Never been a fan of the change the made several years back for GB to turn into GiB, should have just had MFGR's list the actual GB capacity using 1024 not 1000.

Whats even worse that some OS's (UnRAID) both use GB and GiB interchangeably with just the GB notation, no consistency.

 

And if you tried to apple the GB and GiB to RAM everything would be messed up.

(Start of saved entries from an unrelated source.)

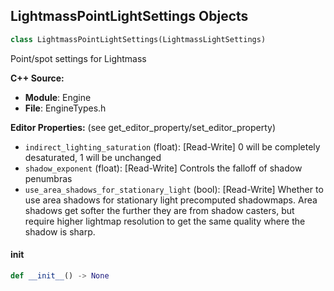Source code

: ## LightmassPointLightSettings Objects

```python
class LightmassPointLightSettings(LightmassLightSettings)
```

Point/spot settings for Lightmass

**C++ Source:**

- **Module**: Engine
- **File**: EngineTypes.h

**Editor Properties:** (see get_editor_property/set_editor_property)

- ``indirect_lighting_saturation`` (float):  [Read-Write] 0 will be completely desaturated, 1 will be unchanged
- ``shadow_exponent`` (float):  [Read-Write] Controls the falloff of shadow penumbras
- ``use_area_shadows_for_stationary_light`` (bool):  [Read-Write] Whether to use area shadows for stationary light precomputed shadowmaps.
  Area shadows get softer the further they are from shadow casters, but require higher lightmap resolution to get the same quality where the shadow is sharp.

<a id="unreal.LightmassPointLightSettings.__init__"></a>

#### __init__

```python
def __init__() -> None
```

<a id="unreal.PerPlatformBool"></a>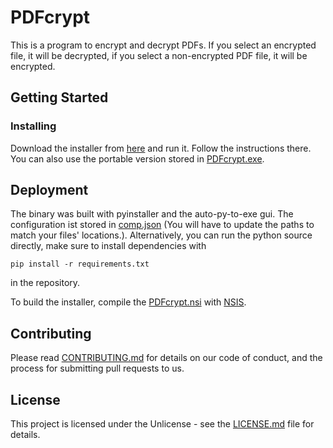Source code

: # PDFcrypt

This is a program to encrypt and decrypt PDFs.
If you select an encrypted file, it will be decrypted, if you select a non-encrypted PDF file, it will be encrypted.

## Getting Started

### Installing

Download the installer from [here](https://github.com/gege-d/PDFcrypt/releases/download/v3.0/PDFcrypt-Installer.exe) and run it. Follow the instructions there.
You can also use the portable version stored in [PDFcrypt.exe](bin/PDFcrypt.exe).

## Deployment

The binary was built with pyinstaller and the auto-py-to-exe gui. The configuration ist stored in [comp.json](comp.json) (You will have to update the paths to match your files' locations.).
Alternatively, you can run the python source directly, make sure to install dependencies with
```
pip install -r requirements.txt
```
in the repository.

To build the installer, compile the [PDFcrypt.nsi](Installer/PDFcrypt.nsi) with [NSIS](https://nsis.sourceforge.io/Main_Page).

## Contributing

Please read [CONTRIBUTING.md](CONTRIBUTING.md) for details on our code of conduct, and the process for submitting pull requests to us.

## License

This project is licensed under the Unlicense - see the [LICENSE.md](LICENSE.md) file for details.
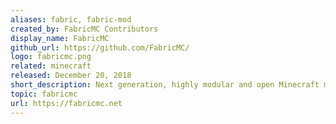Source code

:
 ```yaml
---
aliases: fabric, fabric-mod
created_by: FabricMC Contributors
display_name: FabricMC
github_url: https://github.com/FabricMC/
logo: fabricmc.png
related: minecraft
released: December 20, 2018
short_description: Next generation, highly modular and open Minecraft modding API.
topic: fabricmc
url: https://fabricmc.net
---
```


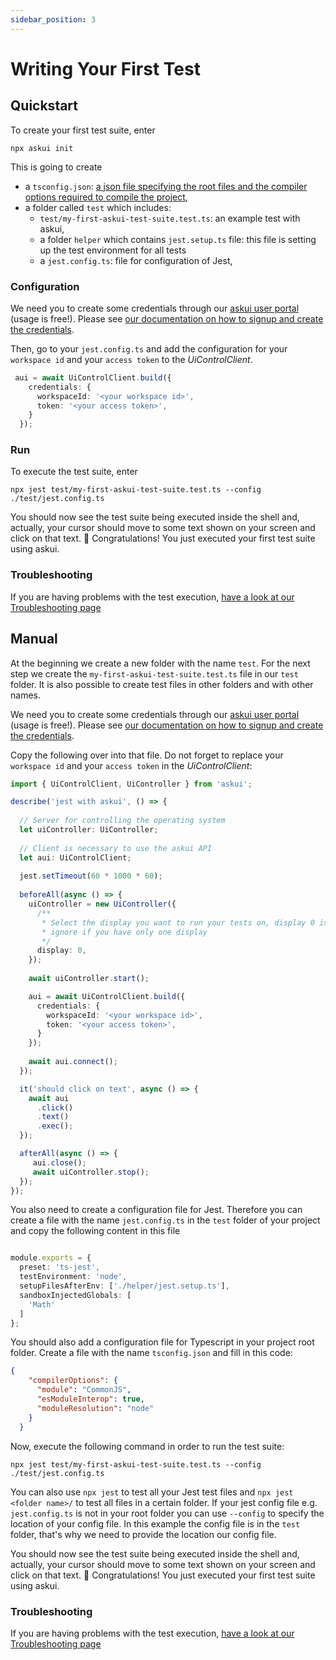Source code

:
 ```yaml
---
sidebar_position: 3
---
```


# Writing Your First Test

## Quickstart

To create your first test suite, enter

```shell
npx askui init
```

This is going to create

- a `tsconfig.json`: [a json file specifying the root files and the compiler options required to compile the project](https://www.typescriptlang.org/docs/handbook/tsconfig-json.html),
- a folder called `test` which includes:
  - `test/my-first-askui-test-suite.test.ts`: an example test with askui,
  - a folder `helper` which contains `jest.setup.ts` file: this file is setting up the test environment for all tests
  - a `jest.config.ts`: file for configuration of Jest,

### Configuration

We need you to create some credentials through our [askui user portal](https://app.askui.com/) (usage is free!).
Please see <a href="../askui%20User%20Portal/signup" target="_blank">our documentation on how to signup and create the credentials</a>.

Then, go to your `jest.config.ts` and add the configuration for your `workspace id` and your `access token` to the _UiControlClient_.

```typescript
 aui = await UiControlClient.build({
    credentials: {
      workspaceId: '<your workspace id>',
      token: '<your access token>',
    }
  });
```

### Run

To execute the test suite, enter

```shell
npx jest test/my-first-askui-test-suite.test.ts --config ./test/jest.config.ts 
```

You should now see the test suite being executed inside the shell and, actually, your cursor should move to some text shown on your screen and click on that text. :tada: Congratulations! You just executed your first test suite using askui.

### Troubleshooting

If you are having problems with the test execution, [have a look at our Troubleshooting page](../07-Troubleshooting/index.md)

## Manual

At the beginning we create a new folder with the name `test`. For the next step we create the `my-first-askui-test-suite.test.ts` file in our `test` folder. It is also possible to create test files in other folders and with other names.

We need you to create some credentials through our [askui user portal](https://app.askui.com/) (usage is free!).
Please see <a href="../askui%20User%20Portal/signup" target="_blank">our documentation on how to signup and create the credentials</a>.

Copy the following over into that file.
Do not forget to replace your `workspace id` and your `access token` in the _UiControlClient_:

```typescript
import { UiControlClient, UiController } from 'askui';

describe('jest with askui', () => {
  
  // Server for controlling the operating system
  let uiController: UiController;
  
  // Client is necessary to use the askui API
  let aui: UiControlClient;
  
  jest.setTimeout(60 * 1000 * 60);
  
  beforeAll(async () => {
    uiController = new UiController({
      /**
       * Select the display you want to run your tests on, display 0 is your main display;
       * ignore if you have only one display
       */
      display: 0,
    });
    
    await uiController.start();

    aui = await UiControlClient.build({
      credentials: {
        workspaceId: '<your workspace id>',
        token: '<your access token>',
      }
    });
    
    await aui.connect();
  });

  it('should click on text', async () => {
    await aui 
      .click()
      .text()
      .exec();
  });

  afterAll(async () => {
     aui.close();
     await uiController.stop();
  });
});
```

You also need to create a configuration file for Jest. Therefore you can create a file with the name `jest.config.ts`
in the `test` folder of your project and copy the following content in this file

```typescript

module.exports = {
  preset: 'ts-jest',
  testEnvironment: 'node',
  setupFilesAfterEnv: ['./helper/jest.setup.ts'],
  sandboxInjectedGlobals: [
    'Math'
  ]
};

```

You should also add a configuration file for Typescript in your project root folder.
Create a file with the name `tsconfig.json` and fill in this code:

```json
{
    "compilerOptions": {
      "module": "CommonJS",
      "esModuleInterop": true,
      "moduleResolution": "node"
    }
  }

```

Now, execute the following command in order to run the test suite:

```shell
npx jest test/my-first-askui-test-suite.test.ts --config ./test/jest.config.ts 
```

You can also use `npx jest` to test all your Jest test files and `npx jest <folder name>/` to test all files in a certain folder.
If your jest config file e.g. `jest.config.ts` is not in your root folder you can use `--config` to specify the location of your config file. In this example the config file is in the `test` folder, that's why we need to provide the location our config file.

You should now see the test suite being executed inside the shell and, actually, your cursor should move to some text shown on your screen and click on that text. :tada: Congratulations! You just executed your first test suite using askui.

### Troubleshooting

If you are having problems with the test execution, [have a look at our Troubleshooting page](../07-Troubleshooting/index.md)

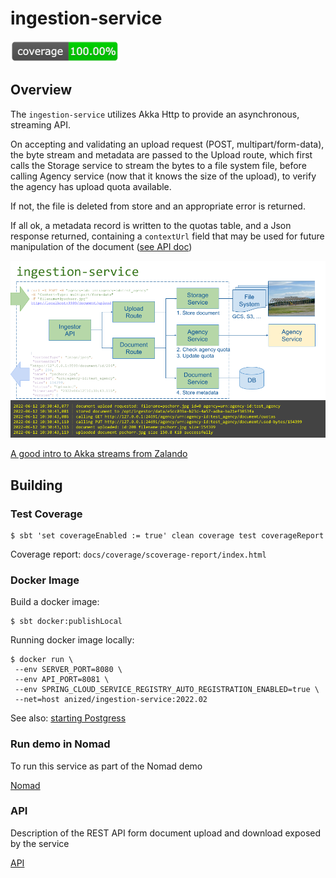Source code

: ingestion-service
================
![Image](.github/badges/coverage.png "coverage")

## Overview
The `ingestion-service` utilizes Akka Http to provide an asynchronous, streaming API.

On accepting and validating an upload request (POST, multipart/form-data), the 
byte stream and metadata are passed to the Upload route, which first calls the
Storage service to stream the bytes to a file system file, before calling Agency
service (now that it knows the size of the upload), to verify the agency has upload
quota available.  

If not, the file is deleted from store and an appropriate error is
returned.

If all ok, a metadata record is written to the quotas table, and a Json response returned,
containing a `contextUrl` field that may be used for future manipulation of the document
([see API doc](docs/API.adoc))

![Image](docs/ingestion-service.png "schematic")

[A good intro to Akka streams from Zalando](https://engineering.zalando.com/posts/2017/01/about-akka-streams.html)

## Building
### Test Coverage

```shell
$ sbt 'set coverageEnabled := true' clean coverage test coverageReport
```
Coverage report: `docs/coverage/scoverage-report/index.html`

### Docker Image
Build a docker image:
```shell
$ sbt docker:publishLocal
```
Running docker image locally:
```shell
$ docker run \
 --env SERVER_PORT=8080 \
 --env API_PORT=8081 \
 --env SPRING_CLOUD_SERVICE_REGISTRY_AUTO_REGISTRATION_ENABLED=true \
 --net=host anized/ingestion-service:2022.02
```

See also: [starting Postgress](docs/PostgresDocker.adoc)

### Run demo in Nomad
To run this service as part of the Nomad demo

[Nomad](docs/Nomad.adoc)

### API
Description of the REST API form document upload and download exposed by the service

[API](docs/API.adoc)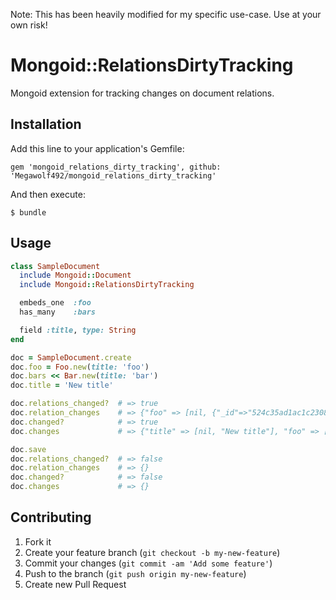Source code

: Note: This has been heavily modified for my specific use-case. Use at your own risk!

# Mongoid::RelationsDirtyTracking

Mongoid extension for tracking changes on document relations.

## Installation

Add this line to your application's Gemfile:

    gem 'mongoid_relations_dirty_tracking', github: 'Megawolf492/mongoid_relations_dirty_tracking'

And then execute:

    $ bundle

## Usage

```ruby
class SampleDocument
  include Mongoid::Document
  include Mongoid::RelationsDirtyTracking

  embeds_one  :foo
  has_many    :bars

  field :title, type: String
end

doc = SampleDocument.create
doc.foo = Foo.new(title: 'foo')
doc.bars << Bar.new(title: 'bar')
doc.title = 'New title'

doc.relations_changed?  # => true
doc.relation_changes    # => {"foo" => [nil, {"_id"=>"524c35ad1ac1c23084000040", "title" => "foo"}], "bars" => [nil, [{"_id"=>"524c35ad1ac1c23084000083"}]]}
doc.changed?            # => true
doc.changes             # => {"title" => [nil, "New title"], "foo" => [nil, {"_id"=>"524c35ad1ac1c23084000040", "title" => "foo"}], "bars" => [nil, [{"_id"=>"524c35ad1ac1c23084000083"}]]}

doc.save
doc.relations_changed?  # => false
doc.relation_changes    # => {}
doc.changed?            # => false
doc.changes             # => {}
```

## Contributing

1. Fork it
2. Create your feature branch (`git checkout -b my-new-feature`)
3. Commit your changes (`git commit -am 'Add some feature'`)
4. Push to the branch (`git push origin my-new-feature`)
5. Create new Pull Request
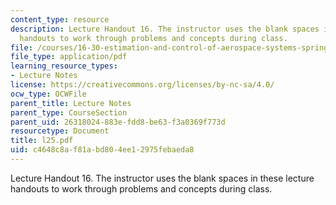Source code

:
 ```yaml
---
content_type: resource
description: Lecture Handout 16. The instructor uses the blank spaces in these lecture
  handouts to work through problems and concepts during class.
file: /courses/16-30-estimation-and-control-of-aerospace-systems-spring-2004/c4648c8af81abd804ee12975febaeda8_l25.pdf
file_type: application/pdf
learning_resource_types:
- Lecture Notes
license: https://creativecommons.org/licenses/by-nc-sa/4.0/
ocw_type: OCWFile
parent_title: Lecture Notes
parent_type: CourseSection
parent_uid: 26318024-883e-fdd8-be63-f3a0369f773d
resourcetype: Document
title: l25.pdf
uid: c4648c8a-f81a-bd80-4ee1-2975febaeda8
---
```

Lecture Handout 16. The instructor uses the blank spaces in these lecture handouts to work through problems and concepts during class.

It's not like using base 1000 is new, it's been used since the dawn of computers, as has 1024, just for different things. The only thing new is the notation. Some things are round numbers when expressed in groups of 1024 (like memory capacity), while others are round numbers when grouped by 1000 (like memory bandwidth). If you tried to switch everything to 1000 or everything to 1024, you'd end up with at least some things having crazy numbers.

 

For example 8 GiB 256-bit GDDR5 at 8 GHz has a memory bandwidth of 256 GB/s (256,000,000,000 bytes per second). If you notated everything with 1000, you'd have 8.59 GB instead of 8 GiB, and of course that's a bit ridiculous. It makes much more sense to use 1024.

 

But equally, if you notate everything in 1024, you'd have 8 GB of memory, but you'd also have memory bandwidth of 232.42 GB/s, which is just as unwieldy as having 8.59 GB of memory. This is because the effective memory speed is 8 GHz, which is 8,000,000,000 Hz. As a result, the memory bandwidth is a nice round decimal number, not a round binary number. To get 256 GB/s with binary gigabytes (274 billion bytes per second) you would need to raise the memory speed to 8.58993 GHz (8 × 1024³ Hz), and that's an SI unit so you can't change the definition of that. So you can't get away from the crazy numbers by just sticking to 1024.

 

The same is true of all communications actually; the entire industry uses 1000 notation, not 1024. Gigabit ethernet is 1,000,000,000 bit/s, not 1,073,741,824 bit/s. SATA 600 MB/s is decimal, HDMI 2.0's 18 Gbit/s bandwidth is decimal, JEDEC's memory bandwidth notation like PC4 25600 is 25,600 MB/s in decimal, not binary. All these things would have weird numbers in binary, because the rate at which they are transmitted is a decimal frequency.

 

If you only use one system or the other, some things will inevitably have "ugly numbers". Both systems are needed in various industries. While it's true the "GiB" notation is new (ish; circa 1999 IIRC), the use of base 1000 units is not new, only the notation, because previously we just used "GB" to refer to both of them, which is stupid.

 

Given that both the 1000 and 1024 systems need to be used,  you can't get away with just using one of them for everything, and assuming we agree that we shouldn't use the same name for both; which one (1000 or 1024) should be the "kilobyte" and which is the one that should have a different name... There's really only one sane answer you can give there.